Locate the line bearing "- [Improving In-Context" in the material below, then reproduce it and each following line up to and including the line bearing "- Mingda Chen, Jingfei".

BEGIN SOURCE MATERIAL

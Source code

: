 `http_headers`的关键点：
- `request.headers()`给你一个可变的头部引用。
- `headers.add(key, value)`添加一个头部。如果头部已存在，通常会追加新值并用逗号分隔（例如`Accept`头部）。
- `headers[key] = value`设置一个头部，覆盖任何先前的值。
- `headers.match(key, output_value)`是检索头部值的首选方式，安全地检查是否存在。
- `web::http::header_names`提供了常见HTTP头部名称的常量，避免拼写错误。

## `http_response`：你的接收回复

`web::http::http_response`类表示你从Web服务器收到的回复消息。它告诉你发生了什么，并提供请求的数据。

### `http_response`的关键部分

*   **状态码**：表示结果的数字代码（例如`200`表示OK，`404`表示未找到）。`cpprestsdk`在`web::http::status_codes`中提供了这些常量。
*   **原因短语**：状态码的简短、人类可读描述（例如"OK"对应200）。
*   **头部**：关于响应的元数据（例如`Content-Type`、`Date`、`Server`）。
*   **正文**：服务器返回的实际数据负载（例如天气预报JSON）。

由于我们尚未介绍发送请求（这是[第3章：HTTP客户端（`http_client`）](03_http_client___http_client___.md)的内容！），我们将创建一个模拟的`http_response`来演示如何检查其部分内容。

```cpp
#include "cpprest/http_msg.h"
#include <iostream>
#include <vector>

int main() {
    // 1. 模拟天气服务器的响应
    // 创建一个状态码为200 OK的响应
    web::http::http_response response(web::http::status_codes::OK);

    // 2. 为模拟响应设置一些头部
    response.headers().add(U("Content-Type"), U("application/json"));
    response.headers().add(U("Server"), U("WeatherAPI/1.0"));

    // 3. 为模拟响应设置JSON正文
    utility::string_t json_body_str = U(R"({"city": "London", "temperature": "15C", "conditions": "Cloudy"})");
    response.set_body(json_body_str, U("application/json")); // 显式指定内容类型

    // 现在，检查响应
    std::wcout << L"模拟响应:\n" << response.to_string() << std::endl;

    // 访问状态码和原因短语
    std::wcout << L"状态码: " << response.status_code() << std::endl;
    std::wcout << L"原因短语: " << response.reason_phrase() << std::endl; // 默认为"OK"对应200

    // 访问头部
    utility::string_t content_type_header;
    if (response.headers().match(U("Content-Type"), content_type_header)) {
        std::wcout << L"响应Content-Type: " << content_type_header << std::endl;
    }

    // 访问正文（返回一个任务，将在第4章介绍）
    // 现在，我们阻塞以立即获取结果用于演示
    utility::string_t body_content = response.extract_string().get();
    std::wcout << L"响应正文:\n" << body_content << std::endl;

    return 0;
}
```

END SOURCE MATERIAL
BEGIN SOURCE MATERIAL

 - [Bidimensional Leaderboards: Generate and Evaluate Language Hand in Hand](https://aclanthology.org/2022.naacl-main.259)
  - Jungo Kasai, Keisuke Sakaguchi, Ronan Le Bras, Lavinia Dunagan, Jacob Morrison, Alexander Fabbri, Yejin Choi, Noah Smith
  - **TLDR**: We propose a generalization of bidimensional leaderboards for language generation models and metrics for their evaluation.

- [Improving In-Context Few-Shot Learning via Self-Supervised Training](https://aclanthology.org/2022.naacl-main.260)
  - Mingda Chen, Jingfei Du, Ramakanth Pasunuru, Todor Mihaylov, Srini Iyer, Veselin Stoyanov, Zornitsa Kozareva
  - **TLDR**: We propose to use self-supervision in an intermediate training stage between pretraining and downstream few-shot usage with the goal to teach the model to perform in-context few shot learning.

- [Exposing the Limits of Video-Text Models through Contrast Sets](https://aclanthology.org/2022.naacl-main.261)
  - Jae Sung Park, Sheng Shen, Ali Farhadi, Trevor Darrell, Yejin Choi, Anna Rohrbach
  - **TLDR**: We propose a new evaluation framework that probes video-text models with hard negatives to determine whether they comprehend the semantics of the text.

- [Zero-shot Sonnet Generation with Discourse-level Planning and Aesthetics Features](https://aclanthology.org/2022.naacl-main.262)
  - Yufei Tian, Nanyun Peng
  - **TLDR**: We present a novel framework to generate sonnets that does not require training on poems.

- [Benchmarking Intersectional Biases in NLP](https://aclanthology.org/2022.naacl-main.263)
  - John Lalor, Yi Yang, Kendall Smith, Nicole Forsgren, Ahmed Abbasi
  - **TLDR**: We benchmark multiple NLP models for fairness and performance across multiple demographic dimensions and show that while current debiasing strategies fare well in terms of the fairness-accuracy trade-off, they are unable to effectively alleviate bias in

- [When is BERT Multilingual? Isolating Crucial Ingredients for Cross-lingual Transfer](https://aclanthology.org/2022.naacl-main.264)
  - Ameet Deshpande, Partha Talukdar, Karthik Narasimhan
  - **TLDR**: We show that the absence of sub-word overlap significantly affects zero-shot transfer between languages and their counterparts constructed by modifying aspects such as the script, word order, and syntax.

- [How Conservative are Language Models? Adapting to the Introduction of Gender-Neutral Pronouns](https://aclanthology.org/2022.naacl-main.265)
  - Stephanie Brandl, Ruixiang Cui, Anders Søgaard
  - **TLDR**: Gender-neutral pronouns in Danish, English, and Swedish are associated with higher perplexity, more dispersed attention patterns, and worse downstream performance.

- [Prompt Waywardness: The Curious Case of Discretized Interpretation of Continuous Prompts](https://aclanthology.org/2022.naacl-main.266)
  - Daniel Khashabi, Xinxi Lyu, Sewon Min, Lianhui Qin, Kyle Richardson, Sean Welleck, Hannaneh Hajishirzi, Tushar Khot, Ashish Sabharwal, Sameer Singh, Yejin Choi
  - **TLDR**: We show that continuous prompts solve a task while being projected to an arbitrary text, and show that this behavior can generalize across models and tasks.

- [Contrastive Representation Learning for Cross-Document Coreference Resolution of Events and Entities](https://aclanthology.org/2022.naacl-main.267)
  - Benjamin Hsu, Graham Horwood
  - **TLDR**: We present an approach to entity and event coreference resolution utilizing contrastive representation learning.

END SOURCE MATERIAL

## RESPONSE TO THIS TASK
- [Improving In-Context Few-Shot Learning via Self-Supervised Training](https://aclanthology.org/2022.naacl-main.260)
  - Mingda Chen, Jingfei Du, Ramakanth Pasunuru, Todor Mihaylov, Srini Iyer, Veselin Stoyanov, Zornitsa Kozareva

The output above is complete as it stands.